徒然なか話

誰も聞いてくれないおやじのしょうもない話

国境のはなし。

2015-10-15 18:46:46 | 歴史
 下の写真は旧藩時代肥後國(ひごのくに)と豊後國(ぶんごのくに)の国境(くにざかい)に近い矢谷番所があった辺りである。

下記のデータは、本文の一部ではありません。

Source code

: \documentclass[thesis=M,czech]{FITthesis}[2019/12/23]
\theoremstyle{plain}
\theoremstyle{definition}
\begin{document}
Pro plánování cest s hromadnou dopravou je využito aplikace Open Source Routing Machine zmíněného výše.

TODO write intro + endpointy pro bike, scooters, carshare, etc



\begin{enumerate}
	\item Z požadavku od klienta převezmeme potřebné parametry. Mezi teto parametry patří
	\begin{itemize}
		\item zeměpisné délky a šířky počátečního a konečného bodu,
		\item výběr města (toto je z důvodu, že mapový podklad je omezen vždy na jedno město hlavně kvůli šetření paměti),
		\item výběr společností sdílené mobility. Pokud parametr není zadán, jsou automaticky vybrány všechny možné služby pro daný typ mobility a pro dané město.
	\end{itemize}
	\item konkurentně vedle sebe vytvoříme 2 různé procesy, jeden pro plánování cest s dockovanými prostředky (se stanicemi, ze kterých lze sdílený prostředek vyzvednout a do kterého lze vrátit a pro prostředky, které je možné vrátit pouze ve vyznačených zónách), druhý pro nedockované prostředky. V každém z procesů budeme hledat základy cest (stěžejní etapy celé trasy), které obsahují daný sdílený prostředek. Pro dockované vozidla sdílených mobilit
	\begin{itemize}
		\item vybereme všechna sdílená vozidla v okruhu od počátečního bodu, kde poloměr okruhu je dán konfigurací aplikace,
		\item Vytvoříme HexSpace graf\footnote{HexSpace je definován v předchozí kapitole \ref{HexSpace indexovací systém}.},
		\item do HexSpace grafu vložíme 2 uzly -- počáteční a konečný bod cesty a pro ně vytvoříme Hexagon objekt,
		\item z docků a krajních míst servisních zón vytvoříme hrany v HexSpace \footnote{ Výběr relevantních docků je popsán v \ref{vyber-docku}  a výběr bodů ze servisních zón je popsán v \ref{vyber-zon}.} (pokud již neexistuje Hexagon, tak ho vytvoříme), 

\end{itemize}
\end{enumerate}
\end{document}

前方に見える山々の向こうは豊後國だ。
 今では、ここら辺一帯の棚田は秋の実りのシーズンになると、こがね色の稲穂と真紅の彼岸花の見事なコントラストが美しい「番所の棚田」として有名な観光スポットとなっている。
 ところで、「国境」といえば、川端康成の小説「雪国」の有名な書き出し、「国境の長いトンネルを抜けると雪国であった」の「国境」という言葉が「こっきょう」と読むのか「くにざかい」と読むのか、いまだに論争が続いているらしい。この小説の背景となった時代は昭和9、10年頃。そもそも行政区域として「國(くに)」というのはないが、川端はあえて古風な趣のある「国境」という言葉を使ったのだろう。読み方について川端自身はどちらとも示していないらしく、おそらく読み手の感性に委ねるということなのか。ちなみに、古書によれば矢谷番所などは「くにざかいのばんしょ」と言っていたらしい。